> DIRECTIONS
Print the entries exactly; no image belongs in the copy.

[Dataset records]

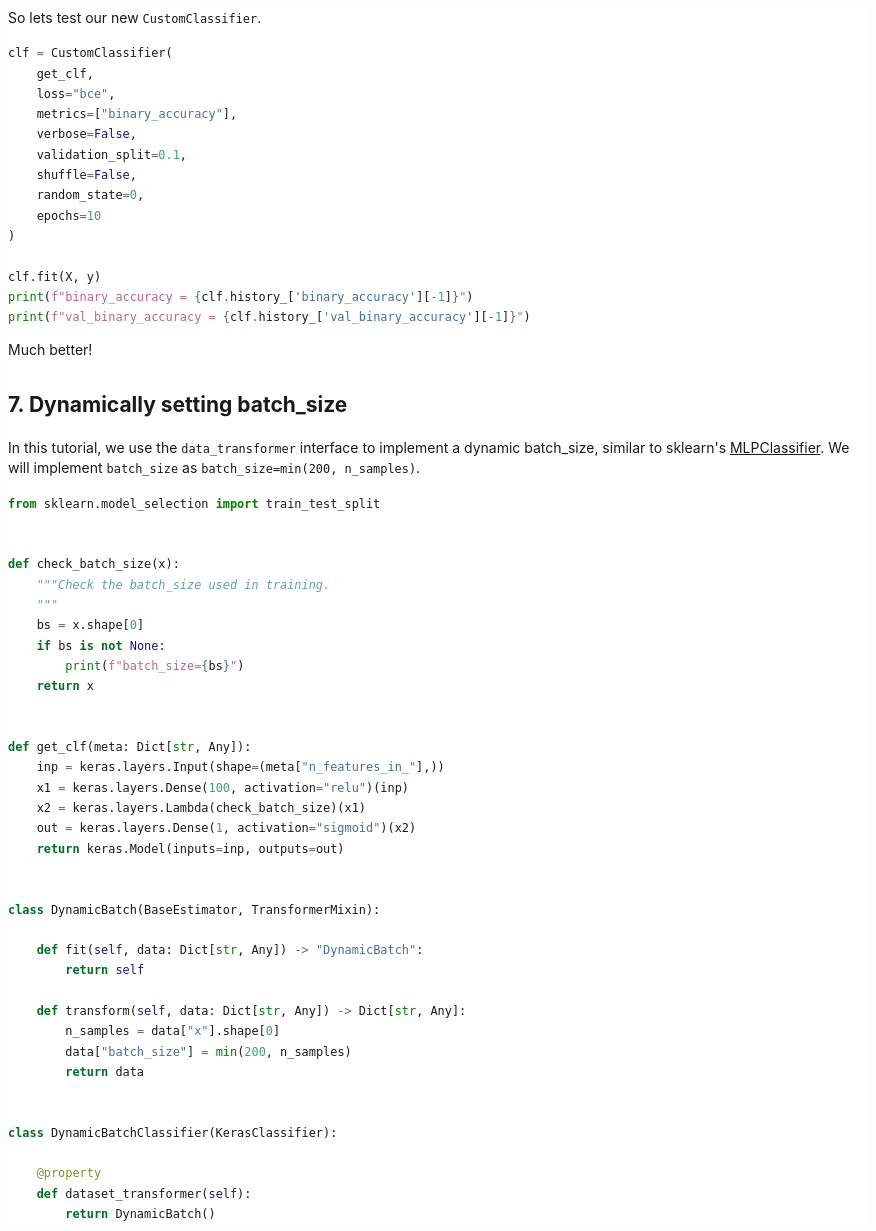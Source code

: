 So lets test our new `CustomClassifier`.

```python
clf = CustomClassifier(
    get_clf,
    loss="bce",
    metrics=["binary_accuracy"],
    verbose=False,
    validation_split=0.1,
    shuffle=False,
    random_state=0,
    epochs=10
)

clf.fit(X, y)
print(f"binary_accuracy = {clf.history_['binary_accuracy'][-1]}")
print(f"val_binary_accuracy = {clf.history_['val_binary_accuracy'][-1]}")
```

Much better!


## 7. Dynamically setting batch_size


In this tutorial, we use the `data_transformer` interface to implement a dynamic batch_size, similar to sklearn's [MLPClassifier](https://scikit-learn.org/stable/modules/generated/sklearn.neural_network.MLPClassifier.html). We will implement `batch_size` as `batch_size=min(200, n_samples)`.

```python
from sklearn.model_selection import train_test_split


def check_batch_size(x):
    """Check the batch_size used in training.
    """
    bs = x.shape[0]
    if bs is not None:
        print(f"batch_size={bs}")
    return x


def get_clf(meta: Dict[str, Any]):
    inp = keras.layers.Input(shape=(meta["n_features_in_"],))
    x1 = keras.layers.Dense(100, activation="relu")(inp)
    x2 = keras.layers.Lambda(check_batch_size)(x1)
    out = keras.layers.Dense(1, activation="sigmoid")(x2)
    return keras.Model(inputs=inp, outputs=out)


class DynamicBatch(BaseEstimator, TransformerMixin):

    def fit(self, data: Dict[str, Any]) -> "DynamicBatch":
        return self

    def transform(self, data: Dict[str, Any]) -> Dict[str, Any]:
        n_samples = data["x"].shape[0]
        data["batch_size"] = min(200, n_samples)
        return data


class DynamicBatchClassifier(KerasClassifier):

    @property
    def dataset_transformer(self):
        return DynamicBatch()
```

> RESPONSE AREA
Source code

: So lets test our new `CustomClassifier`.

```python
clf = CustomClassifier(
    get_clf,
    loss="bce",
    metrics=["binary_accuracy"],
    verbose=False,
    validation_split=0.1,
    shuffle=False,
    random_state=0,
    epochs=10
)

clf.fit(X, y)
print(f"binary_accuracy = {clf.history_['binary_accuracy'][-1]}")
print(f"val_binary_accuracy = {clf.history_['val_binary_accuracy'][-1]}")
```

Much better!


## 7. Dynamically setting batch_size


In this tutorial, we use the `data_transformer` interface to implement a dynamic batch_size, similar to sklearn's [MLPClassifier](https://scikit-learn.org/stable/modules/generated/sklearn.neural_network.MLPClassifier.html). We will implement `batch_size` as `batch_size=min(200, n_samples)`.

```python
from sklearn.model_selection import train_test_split


def check_batch_size(x):
    """Check the batch_size used in training.
    """
    bs = x.shape[0]
    if bs is not None:
        print(f"batch_size={bs}")
    return x


def get_clf(meta: Dict[str, Any]):
    inp = keras.layers.Input(shape=(meta["n_features_in_"],))
    x1 = keras.layers.Dense(100, activation="relu")(inp)
    x2 = keras.layers.Lambda(check_batch_size)(x1)
    out = keras.layers.Dense(1, activation="sigmoid")(x2)
    return keras.Model(inputs=inp, outputs=out)


class DynamicBatch(BaseEstimator, TransformerMixin):

    def fit(self, data: Dict[str, Any]) -> "DynamicBatch":
        return self

    def transform(self, data: Dict[str, Any]) -> Dict[str, Any]:
        n_samples = data["x"].shape[0]
        data["batch_size"] = min(200, n_samples)
        return data


class DynamicBatchClassifier(KerasClassifier):

    @property
    def dataset_transformer(self):
        return DynamicBatch()
```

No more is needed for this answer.